It's almost personal. It's almost something that I get emotionally obligated to do something about. Kids coming in and saying that "math sucks" is almost like taking a jab at my family. How dare you?! How dare you take something that I love and smear it with this campaign of disgust?
Instead of being disgusted and offended, maybe we should do something about it. Room 205 is a place where kids at my school can come in and feel successful with a very challenging concept- Algebra. More often than not, the enter with "math sucks" and leave with some rendition of "math is awesome". Recently, I got into a friendly discussion with @guster4lovers on Twitter and it made me think...
Could it be a YouTube video that the kids create?
Could it be a YouTube video created by an epic school?
Maybe it's a lesson that'll leave them wanting more?
Perhaps it's simply the redefinition of the way it's always been done?
Whatever it is, it needs to happen, and soon. To me, it means less worksheets and crossword puzzles and more applications of the math. It may not always be a "this is why you're going to need to know this later on in life". Instead, it may simply be "we're going to do something that redefines awesome, and here's what you're going to need to know in order to succeed".
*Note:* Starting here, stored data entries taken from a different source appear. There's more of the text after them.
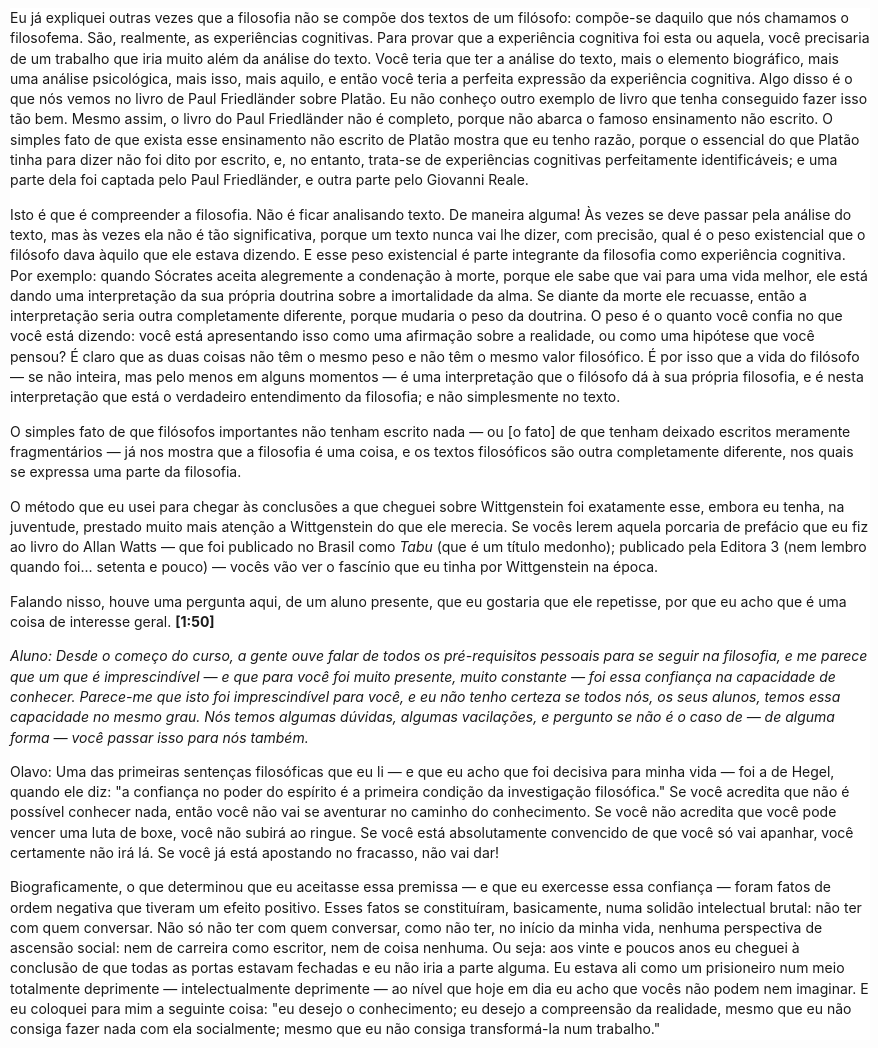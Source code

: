 Eu já expliquei outras vezes que a filosofia não se compõe dos textos de um filósofo: compõe-se daquilo que nós chamamos o filosofema. São, realmente, as experiências cognitivas. Para provar que a experiência cognitiva foi esta ou aquela, você precisaria de um trabalho que iria muito além da análise do texto. Você teria que ter a análise do texto, mais o elemento biográfico, mais uma análise psicológica, mais isso, mais aquilo, e então você teria a perfeita expressão da experiência cognitiva. Algo disso é o que nós vemos no livro de Paul Friedländer sobre Platão. Eu não conheço outro exemplo de livro que tenha conseguido fazer isso tão bem. Mesmo assim, o livro do Paul Friedländer não é completo, porque não abarca o famoso ensinamento não escrito. O simples fato de que exista esse ensinamento não escrito de Platão mostra que eu tenho razão, porque o essencial do que Platão tinha para dizer não foi dito por escrito, e, no entanto, trata-se de experiências cognitivas perfeitamente identificáveis; e uma parte dela foi captada pelo Paul Friedländer, e outra parte pelo Giovanni Reale.

Isto é que é compreender a filosofia. Não é ficar analisando texto. De maneira alguma! Às vezes se deve passar pela análise do texto, mas às vezes ela não é tão significativa, porque um texto nunca vai lhe dizer, com precisão, qual é o peso existencial que o filósofo dava àquilo que ele estava dizendo. E esse peso existencial é parte integrante da filosofia como experiência cognitiva. Por exemplo: quando Sócrates aceita alegremente a condenação à morte, porque ele sabe que vai para uma vida melhor, ele está dando uma interpretação da sua própria doutrina sobre a imortalidade da alma. Se diante da morte ele recuasse, então a interpretação seria outra completamente diferente, porque mudaria o peso da doutrina. O peso é o quanto você confia no que você está dizendo: você está apresentando isso como uma afirmação sobre a realidade, ou como uma hipótese que você pensou? É claro que as duas coisas não têm o mesmo peso e não têm o mesmo valor filosófico. É por isso que a vida do filósofo ― se não inteira, mas pelo menos em alguns momentos ― é uma interpretação que o filósofo dá à sua própria filosofia, e é nesta interpretação que está o verdadeiro entendimento da filosofia; e não simplesmente no texto.

O simples fato de que filósofos importantes não tenham escrito nada ― ou \[o fato\] de que tenham deixado escritos meramente fragmentários ― já nos mostra que a filosofia é uma coisa, e os textos filosóficos são outra completamente diferente, nos quais se expressa uma parte da filosofia.

O método que eu usei para chegar às conclusões a que cheguei sobre Wittgenstein foi exatamente esse, embora eu tenha, na juventude, prestado muito mais atenção a Wittgenstein do que ele merecia. Se vocês lerem aquela porcaria de prefácio que eu fiz ao livro do Allan Watts ― que foi publicado no Brasil como *Tabu* (que é um título medonho); publicado pela Editora 3 (nem lembro quando foi\... setenta e pouco) ― vocês vão ver o fascínio que eu tinha por Wittgenstein na época.

Falando nisso, houve uma pergunta aqui, de um aluno presente, que eu gostaria que ele repetisse, por que eu acho que é uma coisa de interesse geral. **\[1:50\]**

*Aluno: Desde o começo do curso, a gente ouve falar de todos os pré-requisitos pessoais para se seguir na filosofia, e me parece que um que é imprescindível ― e que para você foi muito presente, muito constante ― foi essa confiança na capacidade de conhecer. Parece-me que isto foi imprescindível para você, e eu não tenho certeza se todos nós, os seus alunos, temos essa capacidade no mesmo grau. Nós temos algumas dúvidas, algumas vacilações, e pergunto se não é o caso de ― de alguma forma ― você passar isso para nós também.*

Olavo: Uma das primeiras sentenças filosóficas que eu li ― e que eu acho que foi decisiva para minha vida ― foi a de Hegel, quando ele diz: "a confiança no poder do espírito é a primeira condição da investigação filosófica." Se você acredita que não é possível conhecer nada, então você não vai se aventurar no caminho do conhecimento. Se você não acredita que você pode vencer uma luta de boxe, você não subirá ao ringue. Se você está absolutamente convencido de que você só vai apanhar, você certamente não irá lá. Se você já está apostando no fracasso, não vai dar!

Biograficamente, o que determinou que eu aceitasse essa premissa ― e que eu exercesse essa confiança ― foram fatos de ordem negativa que tiveram um efeito positivo. Esses fatos se constituíram, basicamente, numa solidão intelectual brutal: não ter com quem conversar. Não só não ter com quem conversar, como não ter, no início da minha vida, nenhuma perspectiva de ascensão social: nem de carreira como escritor, nem de coisa nenhuma. Ou seja: aos vinte e poucos anos eu cheguei à conclusão de que todas as portas estavam fechadas e eu não iria a parte alguma. Eu estava ali como um prisioneiro num meio totalmente deprimente ― intelectualmente deprimente ― ao nível que hoje em dia eu acho que vocês não podem nem imaginar. E eu coloquei para mim a seguinte coisa: "eu desejo o conhecimento; eu desejo a compreensão da realidade, mesmo que eu não consiga fazer nada com ela socialmente; mesmo que eu não consiga transformá-la num trabalho."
Have students graph quadratic functions to find the zeroes. Boring. Math sucks. Formulas, definitions, practice, blah. Yes, this is all necessary,and I'm not opposed to doing any of it. The students need to have the base knowledge in order to move into the dynamic projects or 3-Act lessons. However, take it further.
Most schools have marble launchers from their 6th grade curriculum. Borrow them. Have battles with marshmallows, but only give the students 2 attempts to set their sights. This will force them to use quadratics (or a whole lot of semi-accurate guesses) as a way to check their aim. More on this later, but it's taking #mathsucks to #mathisawesome.
Creating the competition is great. Generating competition while requiring the foundational knowledge and conceptual understanding of key standards? Now that's #mathisawesome.